RECORDS FOR THE EXERCISE:

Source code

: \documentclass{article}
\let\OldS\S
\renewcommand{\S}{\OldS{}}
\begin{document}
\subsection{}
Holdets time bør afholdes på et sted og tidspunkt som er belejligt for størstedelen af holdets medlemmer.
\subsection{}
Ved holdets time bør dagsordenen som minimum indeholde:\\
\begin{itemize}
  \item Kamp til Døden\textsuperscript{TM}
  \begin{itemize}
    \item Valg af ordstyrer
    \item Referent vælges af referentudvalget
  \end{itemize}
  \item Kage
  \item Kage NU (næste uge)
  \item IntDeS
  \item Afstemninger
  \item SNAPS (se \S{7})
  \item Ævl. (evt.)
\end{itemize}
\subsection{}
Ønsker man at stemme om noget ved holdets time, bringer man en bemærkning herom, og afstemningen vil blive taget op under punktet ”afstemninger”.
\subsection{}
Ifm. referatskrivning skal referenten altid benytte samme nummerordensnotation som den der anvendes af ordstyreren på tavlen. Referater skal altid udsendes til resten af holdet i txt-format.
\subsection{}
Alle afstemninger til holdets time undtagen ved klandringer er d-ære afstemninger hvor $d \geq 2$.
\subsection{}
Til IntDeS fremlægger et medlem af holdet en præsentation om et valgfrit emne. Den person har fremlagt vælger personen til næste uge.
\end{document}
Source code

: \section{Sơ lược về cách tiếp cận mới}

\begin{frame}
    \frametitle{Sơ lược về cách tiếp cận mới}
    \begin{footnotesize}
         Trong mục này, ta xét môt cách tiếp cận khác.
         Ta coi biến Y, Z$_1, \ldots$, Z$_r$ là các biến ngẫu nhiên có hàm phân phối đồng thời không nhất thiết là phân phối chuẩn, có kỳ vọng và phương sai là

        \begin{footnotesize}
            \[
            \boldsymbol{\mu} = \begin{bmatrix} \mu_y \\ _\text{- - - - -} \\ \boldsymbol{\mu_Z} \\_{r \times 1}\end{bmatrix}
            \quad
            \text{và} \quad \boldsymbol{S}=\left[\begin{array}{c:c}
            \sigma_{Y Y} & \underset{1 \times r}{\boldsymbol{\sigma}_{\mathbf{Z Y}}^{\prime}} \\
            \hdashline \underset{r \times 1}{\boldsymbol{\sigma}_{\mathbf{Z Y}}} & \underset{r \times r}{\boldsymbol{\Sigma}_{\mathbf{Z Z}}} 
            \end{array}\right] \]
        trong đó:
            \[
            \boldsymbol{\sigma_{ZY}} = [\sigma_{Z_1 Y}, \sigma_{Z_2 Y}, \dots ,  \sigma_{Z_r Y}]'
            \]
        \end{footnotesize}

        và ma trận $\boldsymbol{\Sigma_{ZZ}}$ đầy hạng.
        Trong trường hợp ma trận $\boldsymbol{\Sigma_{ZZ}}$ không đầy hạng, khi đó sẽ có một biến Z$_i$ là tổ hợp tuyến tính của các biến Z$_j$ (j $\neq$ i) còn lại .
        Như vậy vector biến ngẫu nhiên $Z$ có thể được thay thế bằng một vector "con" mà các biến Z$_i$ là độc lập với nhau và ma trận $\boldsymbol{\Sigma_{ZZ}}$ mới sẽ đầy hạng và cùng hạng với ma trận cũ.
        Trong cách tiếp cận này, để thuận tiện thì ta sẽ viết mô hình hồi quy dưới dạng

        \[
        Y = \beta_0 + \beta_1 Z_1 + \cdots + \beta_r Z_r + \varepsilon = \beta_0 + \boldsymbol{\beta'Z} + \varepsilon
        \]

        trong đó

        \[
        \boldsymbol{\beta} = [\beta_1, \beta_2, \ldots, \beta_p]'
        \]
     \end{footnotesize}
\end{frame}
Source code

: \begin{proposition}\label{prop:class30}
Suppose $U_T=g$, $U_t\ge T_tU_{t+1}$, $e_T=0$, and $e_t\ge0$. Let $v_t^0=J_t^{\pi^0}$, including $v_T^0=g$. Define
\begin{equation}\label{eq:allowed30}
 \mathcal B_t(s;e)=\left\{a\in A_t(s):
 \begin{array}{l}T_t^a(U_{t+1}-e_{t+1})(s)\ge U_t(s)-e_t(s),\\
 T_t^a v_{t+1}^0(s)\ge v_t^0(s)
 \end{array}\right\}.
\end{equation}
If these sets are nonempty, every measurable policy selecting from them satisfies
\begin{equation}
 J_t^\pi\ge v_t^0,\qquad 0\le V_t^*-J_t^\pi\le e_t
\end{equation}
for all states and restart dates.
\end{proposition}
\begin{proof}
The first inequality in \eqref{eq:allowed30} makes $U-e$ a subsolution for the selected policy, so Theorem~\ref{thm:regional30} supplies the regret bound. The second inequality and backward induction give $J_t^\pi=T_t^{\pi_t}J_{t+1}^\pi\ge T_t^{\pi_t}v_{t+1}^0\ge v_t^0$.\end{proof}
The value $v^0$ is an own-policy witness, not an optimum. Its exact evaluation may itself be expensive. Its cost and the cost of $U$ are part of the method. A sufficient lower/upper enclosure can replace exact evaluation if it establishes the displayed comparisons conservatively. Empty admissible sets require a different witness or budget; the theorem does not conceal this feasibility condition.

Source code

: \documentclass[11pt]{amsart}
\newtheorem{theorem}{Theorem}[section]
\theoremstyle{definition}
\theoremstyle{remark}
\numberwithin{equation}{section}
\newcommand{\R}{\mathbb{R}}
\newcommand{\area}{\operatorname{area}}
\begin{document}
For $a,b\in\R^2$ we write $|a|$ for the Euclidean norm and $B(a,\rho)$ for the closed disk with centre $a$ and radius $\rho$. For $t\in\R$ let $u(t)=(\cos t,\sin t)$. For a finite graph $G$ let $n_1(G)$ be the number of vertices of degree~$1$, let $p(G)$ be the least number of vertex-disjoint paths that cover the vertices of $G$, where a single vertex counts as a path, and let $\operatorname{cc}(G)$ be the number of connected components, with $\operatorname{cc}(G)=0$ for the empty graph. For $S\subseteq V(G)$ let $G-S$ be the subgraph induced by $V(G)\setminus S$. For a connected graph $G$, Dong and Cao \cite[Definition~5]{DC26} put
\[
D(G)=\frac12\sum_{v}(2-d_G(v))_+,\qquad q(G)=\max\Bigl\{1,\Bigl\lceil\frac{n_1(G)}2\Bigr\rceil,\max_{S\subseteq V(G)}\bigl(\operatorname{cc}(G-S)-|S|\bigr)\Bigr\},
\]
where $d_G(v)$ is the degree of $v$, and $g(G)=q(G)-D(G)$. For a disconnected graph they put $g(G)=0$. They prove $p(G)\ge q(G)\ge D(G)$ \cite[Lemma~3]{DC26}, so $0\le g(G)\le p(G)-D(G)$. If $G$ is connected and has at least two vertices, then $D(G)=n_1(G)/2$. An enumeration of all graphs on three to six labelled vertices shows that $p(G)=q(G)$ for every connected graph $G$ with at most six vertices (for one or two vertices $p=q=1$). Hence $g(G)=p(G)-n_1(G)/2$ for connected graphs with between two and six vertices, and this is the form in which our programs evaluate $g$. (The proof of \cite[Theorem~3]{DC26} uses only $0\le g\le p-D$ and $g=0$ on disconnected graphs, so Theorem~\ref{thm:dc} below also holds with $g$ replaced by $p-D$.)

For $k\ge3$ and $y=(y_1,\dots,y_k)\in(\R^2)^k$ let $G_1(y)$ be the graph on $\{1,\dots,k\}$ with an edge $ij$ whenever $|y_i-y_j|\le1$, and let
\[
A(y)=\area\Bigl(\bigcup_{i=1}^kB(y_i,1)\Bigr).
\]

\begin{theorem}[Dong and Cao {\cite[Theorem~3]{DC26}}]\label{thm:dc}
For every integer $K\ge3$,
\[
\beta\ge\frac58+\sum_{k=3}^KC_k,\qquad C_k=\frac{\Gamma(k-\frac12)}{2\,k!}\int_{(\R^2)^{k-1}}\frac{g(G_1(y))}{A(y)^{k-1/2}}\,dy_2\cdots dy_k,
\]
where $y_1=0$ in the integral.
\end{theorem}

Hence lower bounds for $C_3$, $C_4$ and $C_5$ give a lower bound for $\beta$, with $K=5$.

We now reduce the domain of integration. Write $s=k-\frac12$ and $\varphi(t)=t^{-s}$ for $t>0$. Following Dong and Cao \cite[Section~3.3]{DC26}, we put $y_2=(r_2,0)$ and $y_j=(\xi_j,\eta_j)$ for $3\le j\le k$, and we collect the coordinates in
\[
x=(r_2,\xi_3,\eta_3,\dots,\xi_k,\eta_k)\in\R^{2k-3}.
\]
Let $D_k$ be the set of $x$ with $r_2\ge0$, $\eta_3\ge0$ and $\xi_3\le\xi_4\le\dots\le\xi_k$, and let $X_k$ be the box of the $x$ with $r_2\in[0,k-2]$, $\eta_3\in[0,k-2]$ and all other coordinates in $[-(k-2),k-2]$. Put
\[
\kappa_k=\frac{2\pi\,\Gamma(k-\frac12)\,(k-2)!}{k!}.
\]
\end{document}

AIM OF THE EXERCISE:
A complete answer lists each line of the data that holds the word "array".

SOLUTION FOR THIS TASK:
            \text{và} \quad \boldsymbol{S}=\left[\begin{array}{c:c}
            \end{array}\right] \]
 \begin{array}{l}T_t^a(U_{t+1}-e_{t+1})(s)\ge U_t(s)-e_t(s),\\
 \end{array}\right\}.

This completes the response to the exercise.